(Saved entries)
* * * *
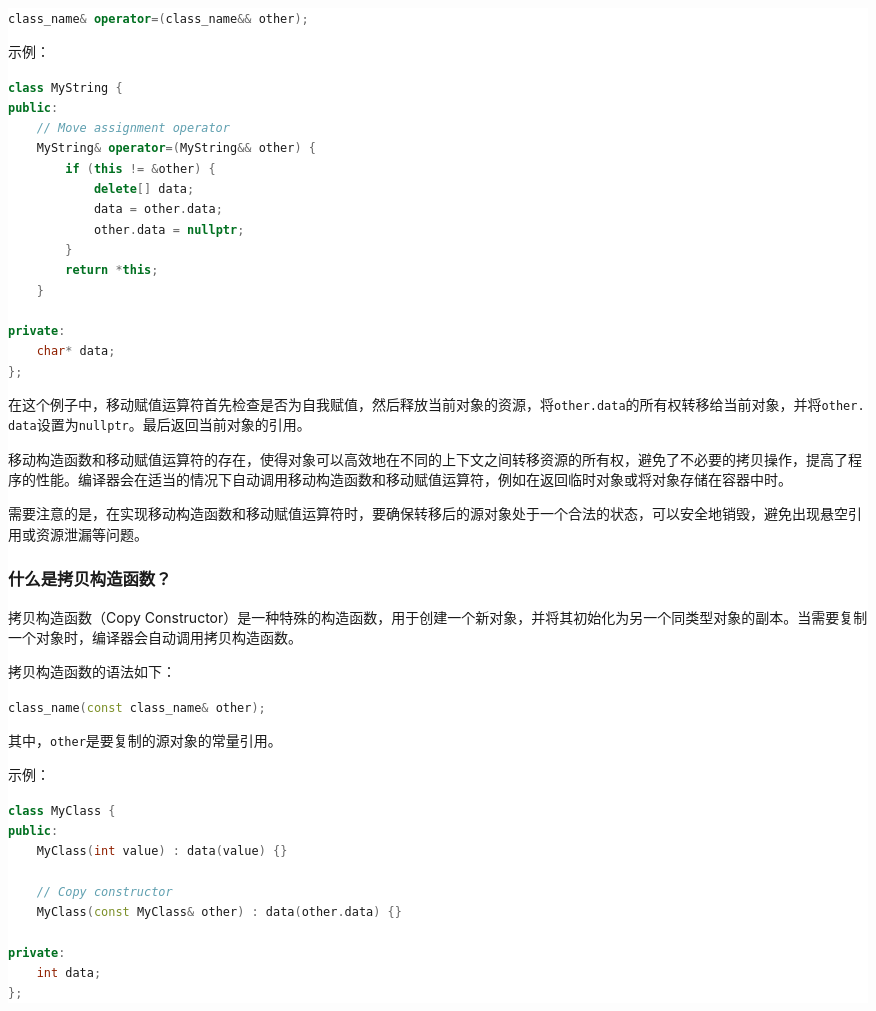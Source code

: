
 ```cpp
class_name& operator=(class_name&& other);
```

示例：
```cpp
class MyString {
public:
    // Move assignment operator
    MyString& operator=(MyString&& other) {
        if (this != &other) {
            delete[] data;
            data = other.data;
            other.data = nullptr;
        }
        return *this;
    }

private:
    char* data;
};
```

在这个例子中，移动赋值运算符首先检查是否为自我赋值，然后释放当前对象的资源，将`other.data`的所有权转移给当前对象，并将`other.data`设置为`nullptr`。最后返回当前对象的引用。

移动构造函数和移动赋值运算符的存在，使得对象可以高效地在不同的上下文之间转移资源的所有权，避免了不必要的拷贝操作，提高了程序的性能。编译器会在适当的情况下自动调用移动构造函数和移动赋值运算符，例如在返回临时对象或将对象存储在容器中时。

需要注意的是，在实现移动构造函数和移动赋值运算符时，要确保转移后的源对象处于一个合法的状态，可以安全地销毁，避免出现悬空引用或资源泄漏等问题。

### 什么是拷贝构造函数？

拷贝构造函数（Copy Constructor）是一种特殊的构造函数，用于创建一个新对象，并将其初始化为另一个同类型对象的副本。当需要复制一个对象时，编译器会自动调用拷贝构造函数。

拷贝构造函数的语法如下：

```cpp
class_name(const class_name& other);
```

其中，`other`是要复制的源对象的常量引用。

示例：
```cpp
class MyClass {
public:
    MyClass(int value) : data(value) {}

    // Copy constructor
    MyClass(const MyClass& other) : data(other.data) {}

private:
    int data;
};
```
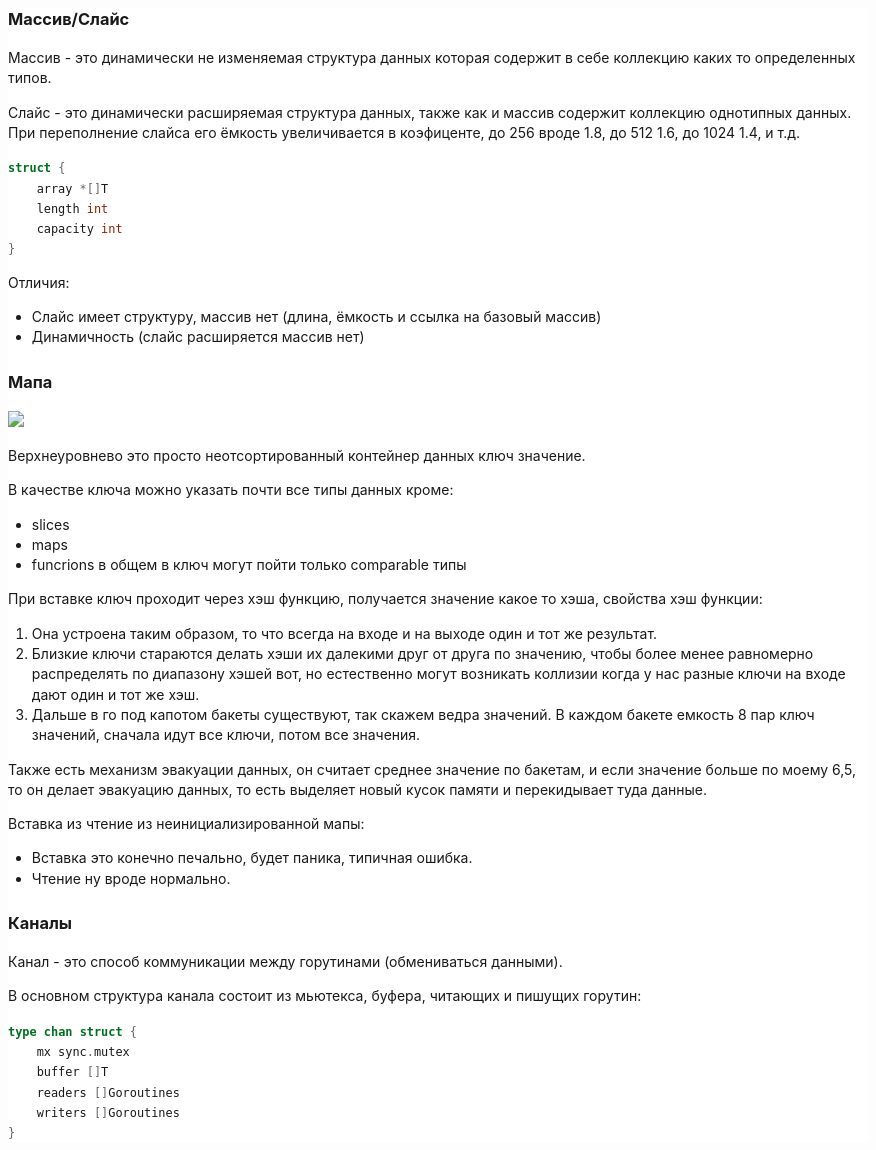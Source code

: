 ### Массив/Слайс

Массив - это динамически не изменяемая структура данных которая содержит в себе коллекцию каких то определенных типов.

Слайс - это динамически расширяемая структура данных, также как и массив содержит коллекцию однотипных данных. При переполнение слайса его ёмкость увеличивается в коэфиценте, до 256 вроде 1.8, до 512 1.6, до 1024 1.4, и т.д.

```go
struct {	
	array *[]T
	length int	
	capacity int
}
```

Отличия:
- Слайс имеет структуру, массив нет (длина, ёмкость и ссылка на базовый массив)
- Динамичность (слайс расширяется массив нет)

### Мапа

![](Pasted%20image%2020250305104156.png)

Верхнеуровнево это просто неотсортированный контейнер данных ключ значение.

В качестве ключа можно указать почти все типы данных кроме:
- slices
- maps
- funcrions
в общем в ключ могут пойти только comparable типы

При вставке ключ проходит через хэш функцию, получается значение какое то хэша, свойства хэш функции:
1) Она устроена таким образом, то что всегда на входе и на выходе один и тот же результат.
2) Близкие ключи стараются делать хэши их далекими друг от друга по значению, чтобы более менее равномерно распределять по диапазону хэшей вот, но естественно могут возникать коллизии когда у нас разные ключи на входе дают один и тот же хэш.
3) Дальше в го под капотом бакеты существуют, так скажем ведра значений. В каждом бакете емкость 8 пар ключ значений, сначала идут все ключи, потом все значения.

Также есть механизм эвакуации данных, он считает среднее значение по бакетам, и если значение больше по моему 6,5, то он делает эвакуацию данных, то есть выделяет новый кусок памяти и перекидывает туда данные.

Вставка из чтение из неинициализированной мапы:
- Вставка это конечно печально, будет паника, типичная ошибка.
- Чтение ну вроде нормально.

### Каналы

Канал - это способ коммуникации между горутинами (обмениваться данными).

В основном структура канала состоит из мьютекса, буфера, читающих и пишущих горутин:
```Go
type chan struct {
	mx sync.mutex
	buffer []T
	readers []Goroutines
	writers []Goroutines
}
```
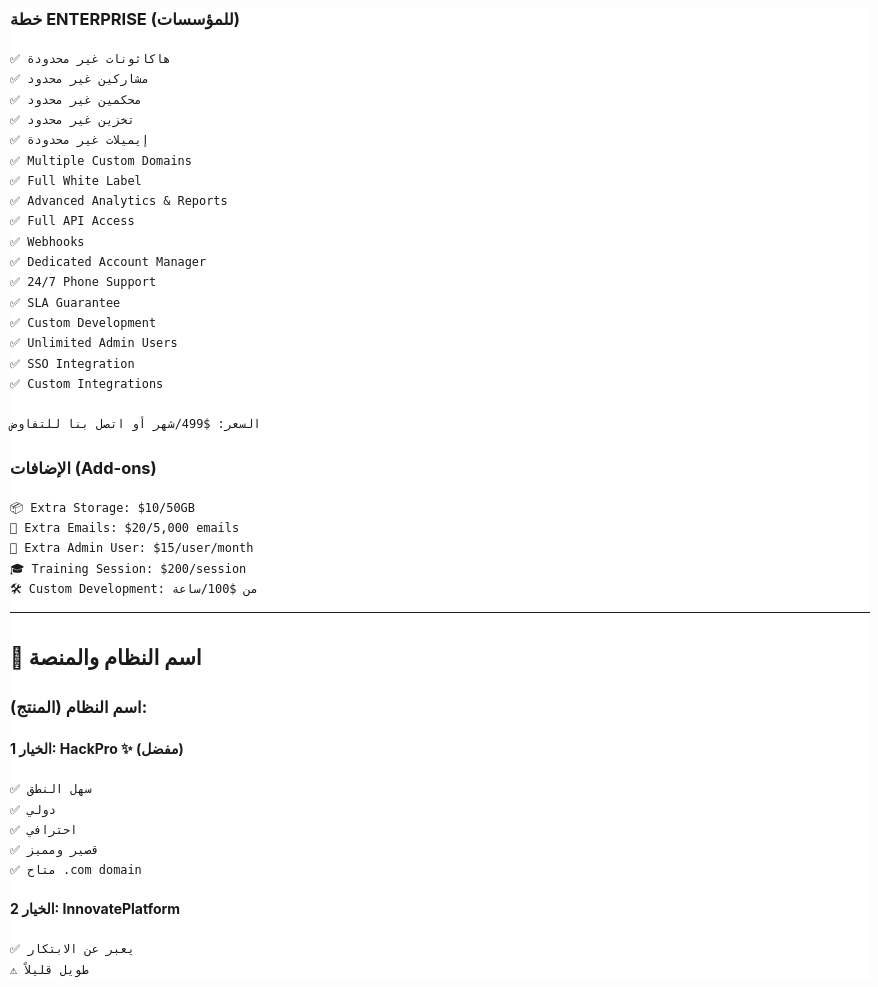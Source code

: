 ### خطة ENTERPRISE (للمؤسسات)
```
✅ هاكاثونات غير محدودة
✅ مشاركين غير محدود
✅ محكمين غير محدود
✅ تخزين غير محدود
✅ إيميلات غير محدودة
✅ Multiple Custom Domains
✅ Full White Label
✅ Advanced Analytics & Reports
✅ Full API Access
✅ Webhooks
✅ Dedicated Account Manager
✅ 24/7 Phone Support
✅ SLA Guarantee
✅ Custom Development
✅ Unlimited Admin Users
✅ SSO Integration
✅ Custom Integrations

السعر: $499/شهر أو اتصل بنا للتفاوض
```

### الإضافات (Add-ons)
```
📦 Extra Storage: $10/50GB
📧 Extra Emails: $20/5,000 emails
👥 Extra Admin User: $15/user/month
🎓 Training Session: $200/session
🛠️ Custom Development: من $100/ساعة
```

---

## 🏪 اسم النظام والمنصة

### اسم النظام (المنتج):

#### الخيار 1: **HackPro** ✨ (مفضل)
```
✅ سهل النطق
✅ دولي
✅ احترافي
✅ قصير ومميز
✅ متاح .com domain
```

#### الخيار 2: **InnovatePlatform**
```
✅ يعبر عن الابتكار
⚠️ طويل قليلاً
```

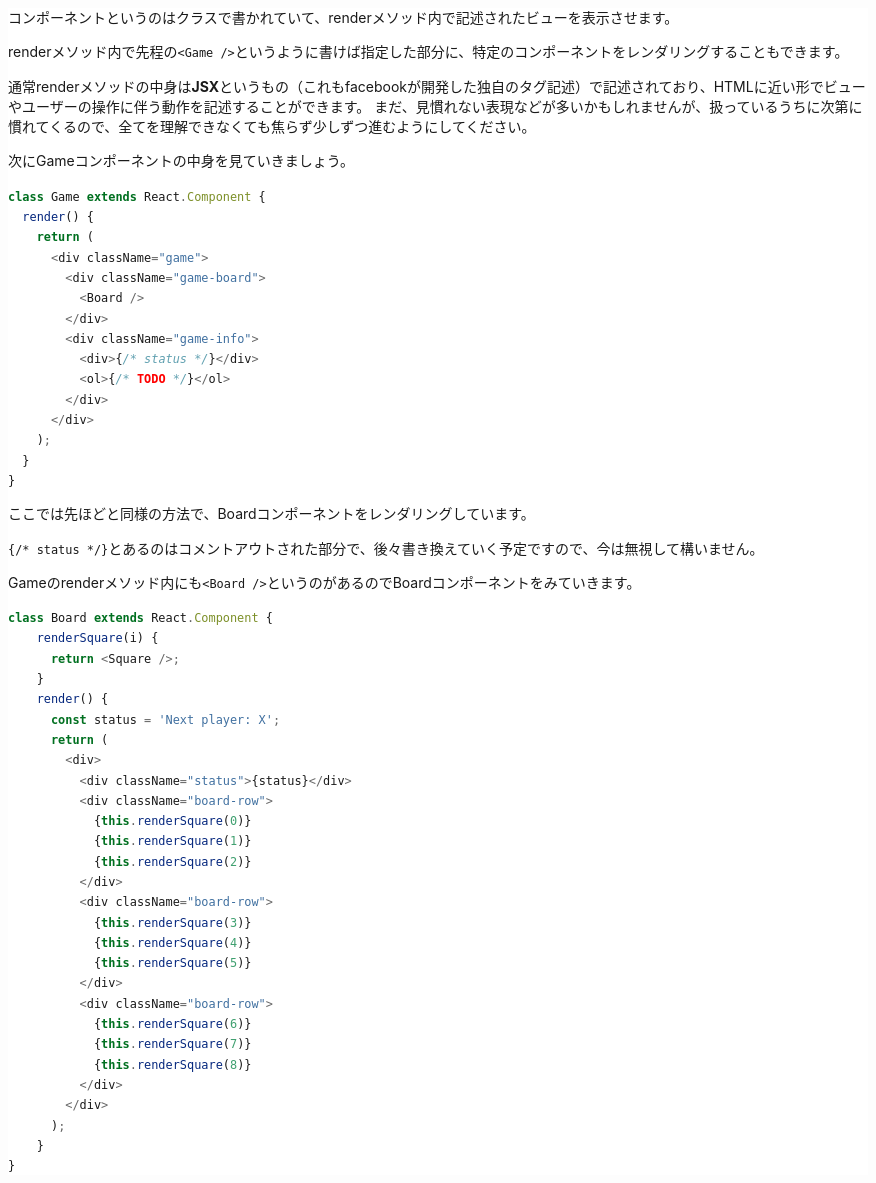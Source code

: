 コンポーネントというのはクラスで書かれていて、renderメソッド内で記述されたビューを表示させます。


renderメソッド内で先程の`<Game />`というように書けば指定した部分に、特定のコンポーネントをレンダリングすることもできます。

通常renderメソッドの中身は**JSX**というもの（これもfacebookが開発した独自のタグ記述）で記述されており、HTMLに近い形でビューやユーザーの操作に伴う動作を記述することができます。
まだ、見慣れない表現などが多いかもしれませんが、扱っているうちに次第に慣れてくるので、全てを理解できなくても焦らず少しずつ進むようにしてください。


次にGameコンポーネントの中身を見ていきましょう。

```js
class Game extends React.Component {
  render() {
    return (
      <div className="game">
        <div className="game-board">
          <Board />
        </div>
        <div className="game-info">
          <div>{/* status */}</div>
          <ol>{/* TODO */}</ol>
        </div>
      </div>
    );
  }
}
```

ここでは先ほどと同様の方法で、Boardコンポーネントをレンダリングしています。

`{/* status */}`とあるのはコメントアウトされた部分で、後々書き換えていく予定ですので、今は無視して構いません。

Gameのrenderメソッド内にも`<Board />`というのがあるのでBoardコンポーネントをみていきます。

```js
class Board extends React.Component {
    renderSquare(i) {
      return <Square />;
    }
    render() {
      const status = 'Next player: X';
      return (
        <div>
          <div className="status">{status}</div>
          <div className="board-row">
            {this.renderSquare(0)}
            {this.renderSquare(1)}
            {this.renderSquare(2)}
          </div>
          <div className="board-row">
            {this.renderSquare(3)}
            {this.renderSquare(4)}
            {this.renderSquare(5)}
          </div>
          <div className="board-row">
            {this.renderSquare(6)}
            {this.renderSquare(7)}
            {this.renderSquare(8)}
          </div>
        </div>
      );
    }
}
```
* * * *
## WHAT NEEDS TO BE DONE
Since the pictures are not wanted, copy only the text of the records above, exactly.

## EXPECTED ANSWER
Source code

:
 ```cpp
class_name& operator=(class_name&& other);
```

示例：
```cpp
class MyString {
public:
    // Move assignment operator
    MyString& operator=(MyString&& other) {
        if (this != &other) {
            delete[] data;
            data = other.data;
            other.data = nullptr;
        }
        return *this;
    }

private:
    char* data;
};
```

在这个例子中，移动赋值运算符首先检查是否为自我赋值，然后释放当前对象的资源，将`other.data`的所有权转移给当前对象，并将`other.data`设置为`nullptr`。最后返回当前对象的引用。

移动构造函数和移动赋值运算符的存在，使得对象可以高效地在不同的上下文之间转移资源的所有权，避免了不必要的拷贝操作，提高了程序的性能。编译器会在适当的情况下自动调用移动构造函数和移动赋值运算符，例如在返回临时对象或将对象存储在容器中时。

需要注意的是，在实现移动构造函数和移动赋值运算符时，要确保转移后的源对象处于一个合法的状态，可以安全地销毁，避免出现悬空引用或资源泄漏等问题。

### 什么是拷贝构造函数？

拷贝构造函数（Copy Constructor）是一种特殊的构造函数，用于创建一个新对象，并将其初始化为另一个同类型对象的副本。当需要复制一个对象时，编译器会自动调用拷贝构造函数。

拷贝构造函数的语法如下：

```cpp
class_name(const class_name& other);
```

其中，`other`是要复制的源对象的常量引用。

示例：
```cpp
class MyClass {
public:
    MyClass(int value) : data(value) {}

    // Copy constructor
    MyClass(const MyClass& other) : data(other.data) {}

private:
    int data;
};
```
Source code

: ### Массив/Слайс

Массив - это динамически не изменяемая структура данных которая содержит в себе коллекцию каких то определенных типов.

Слайс - это динамически расширяемая структура данных, также как и массив содержит коллекцию однотипных данных. При переполнение слайса его ёмкость увеличивается в коэфиценте, до 256 вроде 1.8, до 512 1.6, до 1024 1.4, и т.д.

```go
struct {	
	array *[]T
	length int	
	capacity int
}
```

Отличия:
- Слайс имеет структуру, массив нет (длина, ёмкость и ссылка на базовый массив)
- Динамичность (слайс расширяется массив нет)

### Мапа

![](Pasted%20image%2020250305104156.png)

Верхнеуровнево это просто неотсортированный контейнер данных ключ значение.

В качестве ключа можно указать почти все типы данных кроме:
- slices
- maps
- funcrions
в общем в ключ могут пойти только comparable типы

При вставке ключ проходит через хэш функцию, получается значение какое то хэша, свойства хэш функции:
1) Она устроена таким образом, то что всегда на входе и на выходе один и тот же результат.
2) Близкие ключи стараются делать хэши их далекими друг от друга по значению, чтобы более менее равномерно распределять по диапазону хэшей вот, но естественно могут возникать коллизии когда у нас разные ключи на входе дают один и тот же хэш.
3) Дальше в го под капотом бакеты существуют, так скажем ведра значений. В каждом бакете емкость 8 пар ключ значений, сначала идут все ключи, потом все значения.

Также есть механизм эвакуации данных, он считает среднее значение по бакетам, и если значение больше по моему 6,5, то он делает эвакуацию данных, то есть выделяет новый кусок памяти и перекидывает туда данные.

Вставка из чтение из неинициализированной мапы:
- Вставка это конечно печально, будет паника, типичная ошибка.
- Чтение ну вроде нормально.

### Каналы

Канал - это способ коммуникации между горутинами (обмениваться данными).

В основном структура канала состоит из мьютекса, буфера, читающих и пишущих горутин:
```Go
type chan struct {
	mx sync.mutex
	buffer []T
	readers []Goroutines
	writers []Goroutines
}
```
Source code

: ### خطة ENTERPRISE (للمؤسسات)
```
✅ هاكاثونات غير محدودة
✅ مشاركين غير محدود
✅ محكمين غير محدود
✅ تخزين غير محدود
✅ إيميلات غير محدودة
✅ Multiple Custom Domains
✅ Full White Label
✅ Advanced Analytics & Reports
✅ Full API Access
✅ Webhooks
✅ Dedicated Account Manager
✅ 24/7 Phone Support
✅ SLA Guarantee
✅ Custom Development
✅ Unlimited Admin Users
✅ SSO Integration
✅ Custom Integrations

السعر: $499/شهر أو اتصل بنا للتفاوض
```

### الإضافات (Add-ons)
```
📦 Extra Storage: $10/50GB
📧 Extra Emails: $20/5,000 emails
👥 Extra Admin User: $15/user/month
🎓 Training Session: $200/session
🛠️ Custom Development: من $100/ساعة
```

---

## 🏪 اسم النظام والمنصة

### اسم النظام (المنتج):

#### الخيار 1: **HackPro** ✨ (مفضل)
```
✅ سهل النطق
✅ دولي
✅ احترافي
✅ قصير ومميز
✅ متاح .com domain
```

#### الخيار 2: **InnovatePlatform**
```
✅ يعبر عن الابتكار
⚠️ طويل قليلاً
```

Source code

: コンポーネントというのはクラスで書かれていて、renderメソッド内で記述されたビューを表示させます。


renderメソッド内で先程の`<Game />`というように書けば指定した部分に、特定のコンポーネントをレンダリングすることもできます。

通常renderメソッドの中身は**JSX**というもの（これもfacebookが開発した独自のタグ記述）で記述されており、HTMLに近い形でビューやユーザーの操作に伴う動作を記述することができます。
まだ、見慣れない表現などが多いかもしれませんが、扱っているうちに次第に慣れてくるので、全てを理解できなくても焦らず少しずつ進むようにしてください。


次にGameコンポーネントの中身を見ていきましょう。

```js
class Game extends React.Component {
  render() {
    return (
      <div className="game">
        <div className="game-board">
          <Board />
        </div>
        <div className="game-info">
          <div>{/* status */}</div>
          <ol>{/* TODO */}</ol>
        </div>
      </div>
    );
  }
}
```

ここでは先ほどと同様の方法で、Boardコンポーネントをレンダリングしています。

`{/* status */}`とあるのはコメントアウトされた部分で、後々書き換えていく予定ですので、今は無視して構いません。

Gameのrenderメソッド内にも`<Board />`というのがあるのでBoardコンポーネントをみていきます。

```js
class Board extends React.Component {
    renderSquare(i) {
      return <Square />;
    }
    render() {
      const status = 'Next player: X';
      return (
        <div>
          <div className="status">{status}</div>
          <div className="board-row">
            {this.renderSquare(0)}
            {this.renderSquare(1)}
            {this.renderSquare(2)}
          </div>
          <div className="board-row">
            {this.renderSquare(3)}
            {this.renderSquare(4)}
            {this.renderSquare(5)}
          </div>
          <div className="board-row">
            {this.renderSquare(6)}
            {this.renderSquare(7)}
            {this.renderSquare(8)}
          </div>
        </div>
      );
    }
}
```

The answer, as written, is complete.